ABOUT THIS EXERCISE | Report the number of lines in the data below where the string "forms" shows up, and only that number.

__________

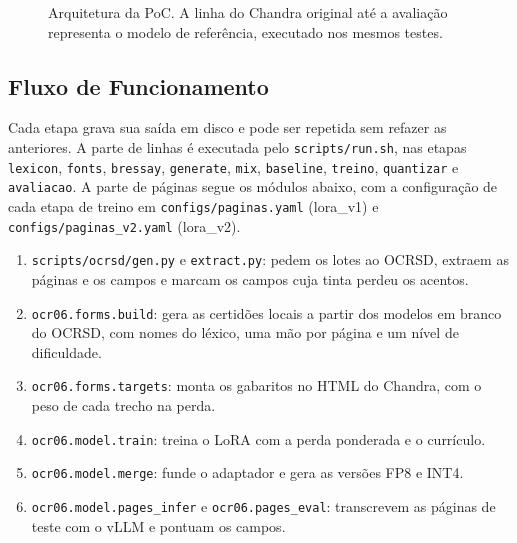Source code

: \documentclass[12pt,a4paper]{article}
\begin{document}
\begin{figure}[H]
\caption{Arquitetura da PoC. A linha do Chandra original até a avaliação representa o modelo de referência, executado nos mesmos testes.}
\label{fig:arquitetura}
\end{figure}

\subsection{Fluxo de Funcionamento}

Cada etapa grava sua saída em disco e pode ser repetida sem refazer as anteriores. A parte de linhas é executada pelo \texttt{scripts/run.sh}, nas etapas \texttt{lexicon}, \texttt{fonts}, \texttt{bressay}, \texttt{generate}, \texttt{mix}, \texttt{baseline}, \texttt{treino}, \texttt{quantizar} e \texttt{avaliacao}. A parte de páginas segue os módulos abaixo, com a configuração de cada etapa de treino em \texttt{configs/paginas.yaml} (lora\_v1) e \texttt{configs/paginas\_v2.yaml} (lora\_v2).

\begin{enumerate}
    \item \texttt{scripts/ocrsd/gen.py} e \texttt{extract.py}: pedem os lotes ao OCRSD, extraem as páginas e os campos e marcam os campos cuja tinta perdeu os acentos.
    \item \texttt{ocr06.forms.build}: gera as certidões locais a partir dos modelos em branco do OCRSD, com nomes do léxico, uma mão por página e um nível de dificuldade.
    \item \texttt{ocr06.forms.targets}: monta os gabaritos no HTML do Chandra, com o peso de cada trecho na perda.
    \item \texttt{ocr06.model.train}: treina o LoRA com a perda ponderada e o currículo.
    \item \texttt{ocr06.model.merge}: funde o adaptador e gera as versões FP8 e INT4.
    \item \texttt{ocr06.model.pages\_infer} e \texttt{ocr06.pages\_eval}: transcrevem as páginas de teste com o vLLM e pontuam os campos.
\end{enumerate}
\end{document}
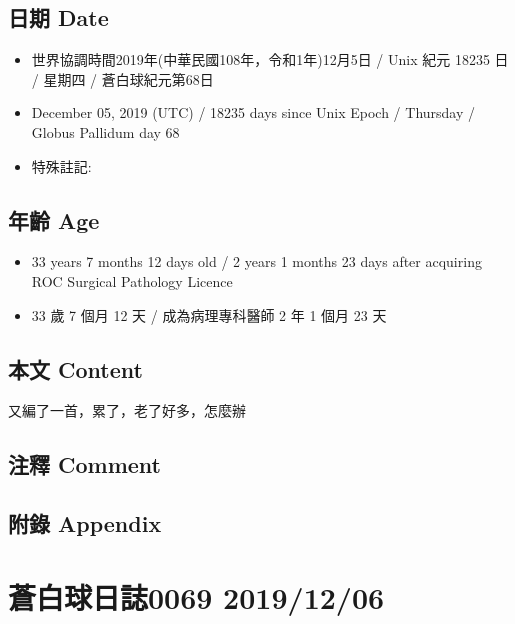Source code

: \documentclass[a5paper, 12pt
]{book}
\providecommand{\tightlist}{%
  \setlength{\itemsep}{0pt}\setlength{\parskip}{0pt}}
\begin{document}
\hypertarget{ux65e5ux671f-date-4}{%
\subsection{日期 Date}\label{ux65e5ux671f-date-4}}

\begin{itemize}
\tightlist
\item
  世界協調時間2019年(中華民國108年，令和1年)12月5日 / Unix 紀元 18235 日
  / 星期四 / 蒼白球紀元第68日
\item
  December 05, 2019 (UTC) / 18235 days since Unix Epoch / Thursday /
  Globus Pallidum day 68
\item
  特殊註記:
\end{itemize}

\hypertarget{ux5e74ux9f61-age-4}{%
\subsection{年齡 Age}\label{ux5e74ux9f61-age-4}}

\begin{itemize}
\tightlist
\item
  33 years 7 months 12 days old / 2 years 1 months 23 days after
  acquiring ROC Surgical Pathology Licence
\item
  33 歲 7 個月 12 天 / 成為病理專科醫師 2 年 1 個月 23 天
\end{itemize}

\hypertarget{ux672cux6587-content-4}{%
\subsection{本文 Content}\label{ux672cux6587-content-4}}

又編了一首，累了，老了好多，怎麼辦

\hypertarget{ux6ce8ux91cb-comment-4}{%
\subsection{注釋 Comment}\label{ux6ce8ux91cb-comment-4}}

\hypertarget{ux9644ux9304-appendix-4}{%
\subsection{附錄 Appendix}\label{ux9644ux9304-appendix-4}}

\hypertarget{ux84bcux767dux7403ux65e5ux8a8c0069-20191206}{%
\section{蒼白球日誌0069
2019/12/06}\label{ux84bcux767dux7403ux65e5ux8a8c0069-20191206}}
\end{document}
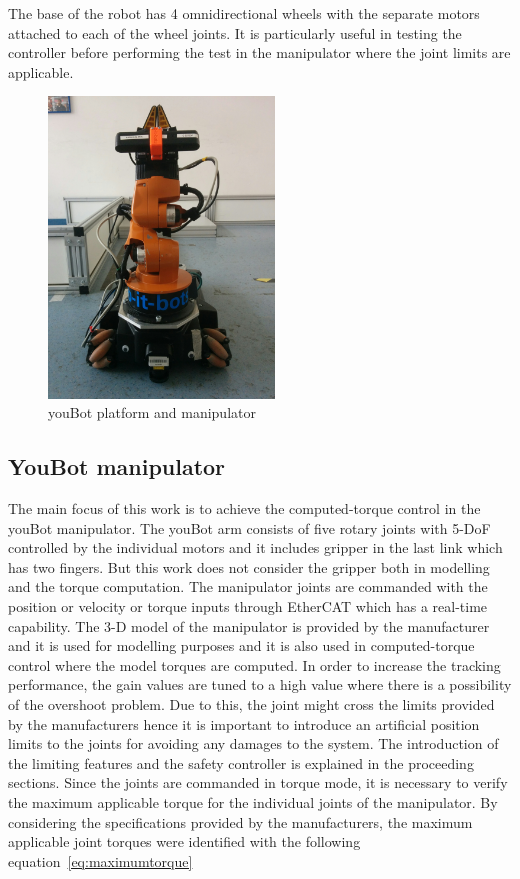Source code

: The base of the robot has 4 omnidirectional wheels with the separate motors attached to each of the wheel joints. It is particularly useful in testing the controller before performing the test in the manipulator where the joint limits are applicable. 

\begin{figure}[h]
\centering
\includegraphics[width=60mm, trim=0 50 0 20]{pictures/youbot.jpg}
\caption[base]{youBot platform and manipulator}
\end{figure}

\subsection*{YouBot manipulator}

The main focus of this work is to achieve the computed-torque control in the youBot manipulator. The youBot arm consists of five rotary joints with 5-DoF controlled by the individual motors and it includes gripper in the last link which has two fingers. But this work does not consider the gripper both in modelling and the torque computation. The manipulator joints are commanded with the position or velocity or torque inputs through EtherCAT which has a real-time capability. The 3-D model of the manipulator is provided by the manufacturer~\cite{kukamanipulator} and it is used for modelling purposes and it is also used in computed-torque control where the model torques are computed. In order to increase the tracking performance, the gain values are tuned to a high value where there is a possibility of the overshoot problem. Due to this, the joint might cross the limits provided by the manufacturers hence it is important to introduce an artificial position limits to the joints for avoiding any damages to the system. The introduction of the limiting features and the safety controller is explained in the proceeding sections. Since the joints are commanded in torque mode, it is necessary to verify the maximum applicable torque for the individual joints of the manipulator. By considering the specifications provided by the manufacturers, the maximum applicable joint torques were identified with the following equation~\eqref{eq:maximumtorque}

__________

RESULT OF THIS EXERCISE | 2